William Lee White
Savas Beatie, The Emerging Civil War Series, 2019, 192 pages, $14.95
Image courtesy of amazon.com
The Battle of Franklin is one of those encounters that stands as a testament to the carnage of the Civil War. The Army of Tennessee, led by General Hood, used the opportunity he saw to crush the Federal supply lines and began a fight against a fortified Union position. In Let Us Die Like Men, William Lee White brings this narrative of the battle to The Emerging Civil War Series which has always delivered on excellent aids to the battlefield, and a greater understanding of the conflict it surrounds. And when it comes to the Battle of Franklin, I was personally intrigued to learn more.

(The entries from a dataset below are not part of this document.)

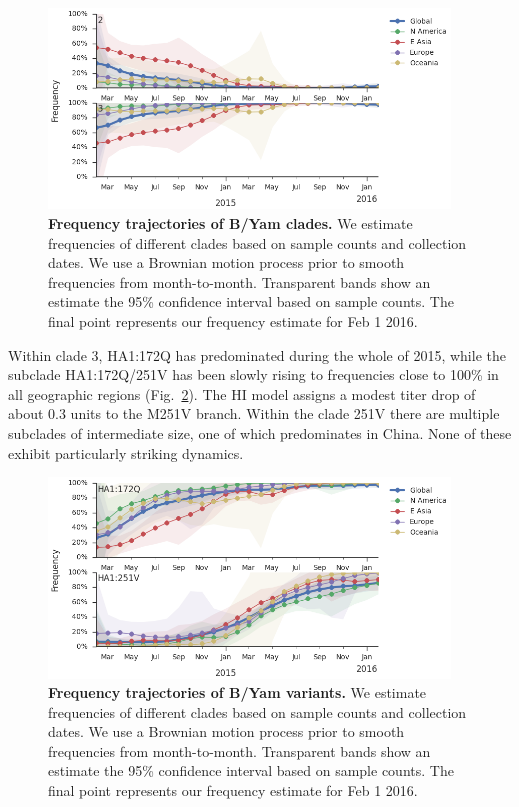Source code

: \documentclass[11pt,oneside,letterpaper]{article}
\begin{document}
\begin{figure}[H]
	\centering		
	\includegraphics[width=0.95\textwidth]{../figures/feb-2016/Yam_clades.png}
	\caption{\textbf{Frequency trajectories of B/Yam clades.}
	We estimate frequencies of different clades based on sample counts and collection dates.
	We use a Brownian motion process prior to smooth frequencies from month-to-month.
	Transparent bands show an estimate the 95\% confidence interval based on sample counts.
	The final point represents our frequency estimate for Feb 1 2016.	
	}
	\label{Yam_clades}
\end{figure}

\pagebreak

Within clade 3, HA1:172Q has predominated during the whole of 2015, while the subclade HA1:172Q/251V has been slowly rising to frequencies close to 100\% in all geographic regions (Fig.\ \ref{Yam_mutations}). The HI model \cite{neher2015prediction} assigns a modest titer drop of about 0.3 units to the M251V branch. Within the clade 251V there are multiple subclades of intermediate size, one of which predominates in China. None of these exhibit particularly striking dynamics.

\begin{figure}[H]
	\centering		
	\includegraphics[width=0.95\textwidth]{../figures/feb-2016/Yam_mutations.png}
	\caption{\textbf{Frequency trajectories of B/Yam variants.}
	We estimate frequencies of different clades based on sample counts and collection dates.
	We use a Brownian motion process prior to smooth frequencies from month-to-month.
	Transparent bands show an estimate the 95\% confidence interval based on sample counts.
	The final point represents our frequency estimate for Feb 1 2016.	
	}
	\label{Yam_mutations}
\end{figure}



\end{document}
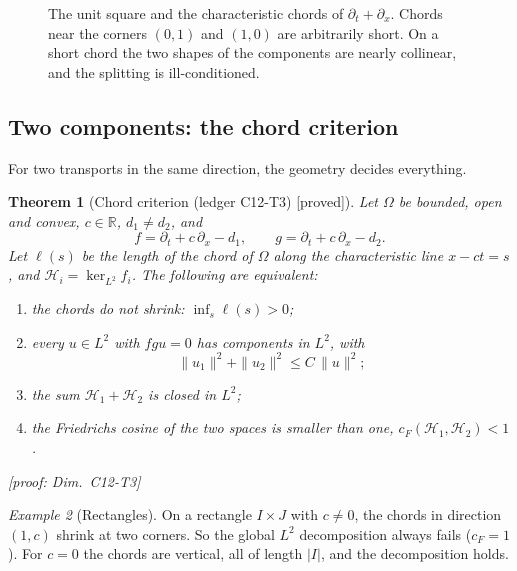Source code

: \documentclass[11pt]{article}
\theoremstyle{plain}
\newtheorem{theorem}{Theorem}[section]
\theoremstyle{definition}
\theoremstyle{remark}
\newtheorem{example}[theorem]{Example}
\newcommand{\R}{\mathbb{R}}
\newcommand{\badge}[2]{\textcolor{#1}{\textsf{\footnotesize[#2]}}}
\newcommand{\proved}[1][]{\badge{cC}{proved#1}}
\newcommand{\led}[1]{\textcolor{cG}{\textsf{\footnotesize(ledger #1)}}}
\newcommand{\dimref}[1]{\textsf{\footnotesize[proof: Dim.~#1]}}
\begin{document}
\begin{figure}[!htb]
\centering
{}
\caption{The unit square and the characteristic chords of $\partial_t+\partial_x$. Chords near the corners $(0,1)$ and $(1,0)$ are arbitrarily short. On a short chord the two shapes of the components are nearly collinear, and the splitting is ill-conditioned.}\label{fig:chords}
\end{figure}

\subsection{Two components: the chord criterion}

For two transports in the same direction, the geometry decides everything.

\begin{theorem}[{Chord criterion \led{C12-T3} \proved}]\label{thm:chord}
Let $\Omega$ be bounded, open and convex, $c\in\R$, $d_1\ne d_2$, and
\[
f=\partial_t+c\,\partial_x-d_1,\qquad g=\partial_t+c\,\partial_x-d_2 .
\]
Let $\ell(s)$ be the length of the chord of $\Omega$ along the characteristic line $x-ct=s$, and $\mathcal H_i=\ker_{L^2}f_i$. The following are equivalent:
\begin{enumerate}[label=(\alph*)]
\item the chords do not shrink: $\inf_s\ell(s)>0$;
\item every $u\in L^2$ with $fgu=0$ has components in $L^2$, with
\[
\|u_1\|^2+\|u_2\|^2\le C\,\|u\|^2 ;
\]
\item the sum $\mathcal H_1+\mathcal H_2$ is closed in $L^2$;
\item the Friedrichs cosine of the two spaces is smaller than one, $c_F(\mathcal H_1,\mathcal H_2)<1$.
\end{enumerate}
\dimref{C12-T3}
\end{theorem}

\begin{example}[{Rectangles}]
On a rectangle $I\times J$ with $c\ne0$, the chords in direction $(1,c)$ shrink at two corners. So the global $L^2$ decomposition always fails ($c_F=1$). For $c=0$ the chords are vertical, all of length $|I|$, and the decomposition holds.
\end{example}
\end{document}
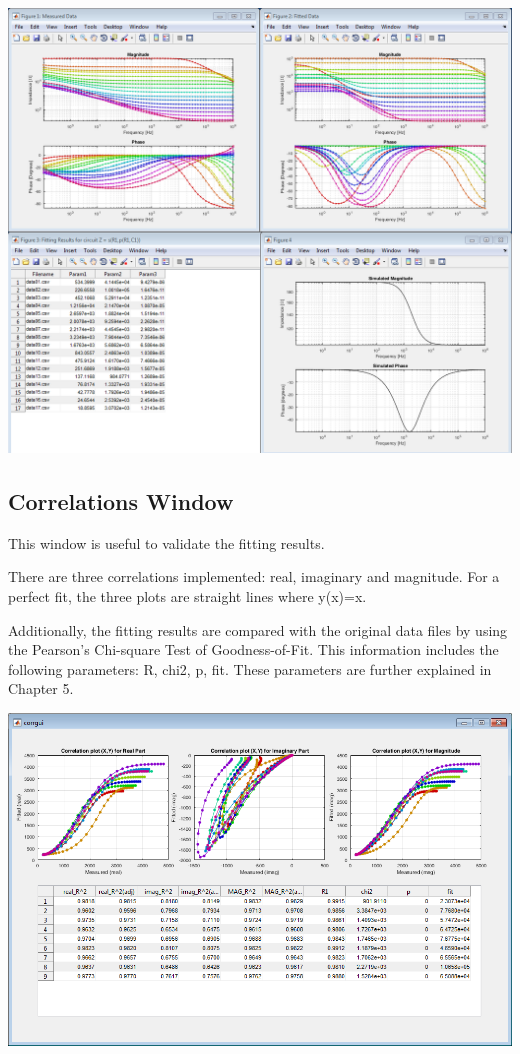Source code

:\documentclass[10pt,b5paper,oneside]{book}
\begin{document}
\includegraphics[width=\textwidth]{scr_results.png}

\subsection{Correlations Window}

This window is useful to validate the fitting results. 

There are three correlations implemented: real, imaginary and magnitude. For a perfect fit, the three plots are straight lines where y(x)=x.

Additionally, the fitting results are compared with the original data files by using the Pearson's Chi-square Test of Goodness-of-Fit. This information includes the following parameters: R, chi2, p, fit. These parameters are further explained in Chapter 5.

\includegraphics[width=\textwidth]{correlations.png}
\end{document}
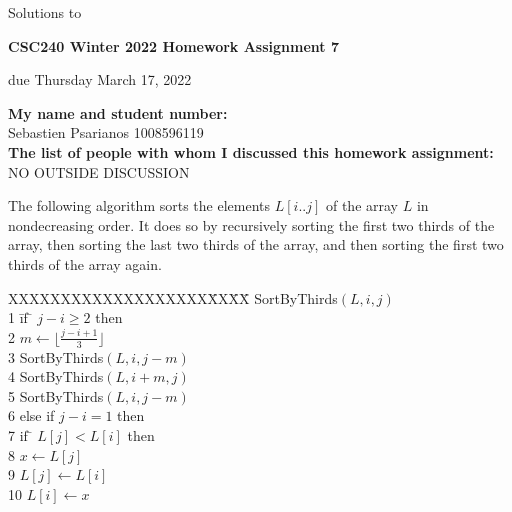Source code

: \documentclass[11pt]{article}
\begin{document}
\begin{center}
\begin{solution}
Solutions to\\
\end{solution}

{\bf \Large \bf CSC240 Winter 2022 Homework Assignment 7}\\

\begin{questiononly}
due Thursday March 17, 2022
\end{questiononly}

\end{center}
{\bf My name and student number:}\\
Sebastien Psarianos 1008596119\\
{\bf The list of people with whom I discussed this homework assignment:}\\
NO OUTSIDE DISCUSSION\\

\begin{question}
The following  algorithm sorts the elements $L[i..j]$ of the array $L$ in nondecreasing order.
It does so by recursively sorting the first two thirds of the array,
then sorting the last two thirds of the array, and then sorting
the first two thirds of the array again.

 \begin{tabbing}
XXXXXXXXXXXXXXXXXXX\=XX\=XX\=\+\kill
    SortByThirds$(L,i,j)$ \\
    1 \hspace{2mm} \= if \= $j-i \geq 2$ then \\
    2 \> \> $m \leftarrow \lfloor \frac{j-i+1}{3} \rfloor$  \\
    3 \> \> SortByThirds$(L,i, j - m)$\\
    4 \> \> SortByThirds$(L,i + m , j)$\\
    5 \> \> SortByThirds$(L,i, j - m)$\\
    6 \> else if $j-i=1$ then  \\
    7 \> \> if \= $L[j] < L[i]$ then  \\
    8 \> \> \> $x \leftarrow L[j]$ \\
    9 \> \> \> $L[j] \leftarrow L[i]$ \\
    10 \> \> \> $L[i] \leftarrow x$
  \end{tabbing}
\end{question}
\end{document}

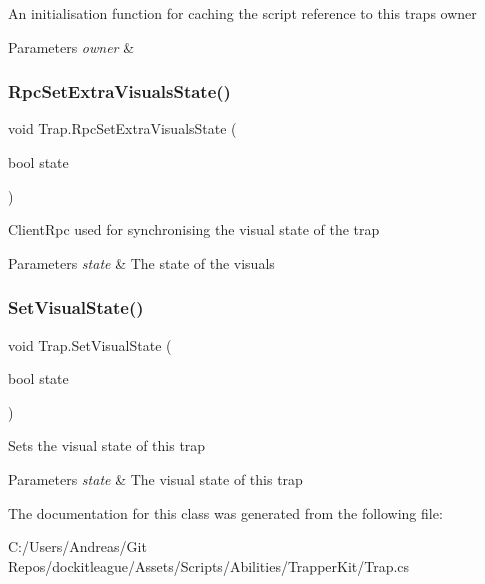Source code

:An initialisation function for caching the script reference to this trap\textquotesingle{}s owner 


\begin{DoxyParams}{Parameters}
{\em owner} & \\
\hline
\end{DoxyParams}
\hypertarget{class_trap_acd3eda72aa05132de5ae7907f277261f}{}\label{class_trap_acd3eda72aa05132de5ae7907f277261f} 
\subsubsection{\texorpdfstring{Rpc\+Set\+Extra\+Visuals\+State()}{RpcSetExtraVisualsState()}}
{\footnotesize\ttfamily void Trap.\+Rpc\+Set\+Extra\+Visuals\+State (\begin{DoxyParamCaption}\item[{bool}]{state }\end{DoxyParamCaption})\hspace{0.3cm}{\ttfamily [protected]}}



Client\+Rpc used for synchronising the visual state of the trap 


\begin{DoxyParams}{Parameters}
{\em state} & The state of the visuals\\
\hline
\end{DoxyParams}
\hypertarget{class_trap_a432fa6ae980bb74cac0c7b95eb9b1d7e}{}\label{class_trap_a432fa6ae980bb74cac0c7b95eb9b1d7e} 
\subsubsection{\texorpdfstring{Set\+Visual\+State()}{SetVisualState()}}
{\footnotesize\ttfamily void Trap.\+Set\+Visual\+State (\begin{DoxyParamCaption}\item[{bool}]{state }\end{DoxyParamCaption})}



Sets the visual state of this trap 


\begin{DoxyParams}{Parameters}
{\em state} & The visual state of this trap\\
\hline
\end{DoxyParams}


The documentation for this class was generated from the following file\+:\begin{DoxyCompactItemize}
\item 
C\+:/\+Users/\+Andreas/\+Git Repos/dockitleague/\+Assets/\+Scripts/\+Abilities/\+Trapper\+Kit/Trap.\+cs\end{DoxyCompactItemize}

William Lee White is a National Park Ranger at Chickamauga and Chattanooga National Military Park and has edited a number of essays, articles, and books on the Western Theater. He has authored Great Things are Expected of Us: The letters of Colonel C. Irvine Walker, 10th South Carolina Infantry CSA. There’s a bit of interesting history in White’s biography that he was born on the battlefield and spent most of his life there as well.
For those of you who’ve read this book review blog for some time now know, the Western Theater is not where my strong suit is placed. Therefore, when books about the Western Theater come to me, it’s always fascinating for me to learn something new. And that is the point of this Emerging Civil War Series. Throughout the series’ history, it has presented great narratives for those unfamiliar with the field, both through the story of battle, and the actual battlefield itself. Let Us Die Like Men is no different. But it’s not just the Battle of Franklin that graces these pages. White talks about the lead-up to the fight, and the subsequent battles because of it. The Battle of Allatoona Pass is described and can be considered to be the opening movements that led to Franklin. I found the descriptions of the Battle of Franklin through the narrative and accounts to be fascinating and definitely something that can be easily accessed for anyone interested in this engagement. The waves of Confederate forces crashing against the Union line brought images of Fredericksburg to mind. The book is also accompanied by a number of appendices which bring about deeper study to those who want more. But what stands out to me here is the way White crafts the narrative.
I highly recommend this book to anyone interested in the Western Theater of the Civil War. This is another stand-out addition to this Emerging Civil War Series and I hope also to see more from William Lee White. The intricate maps, photographs, and battlefield tour is what makes this essential for those being introduced to this battle.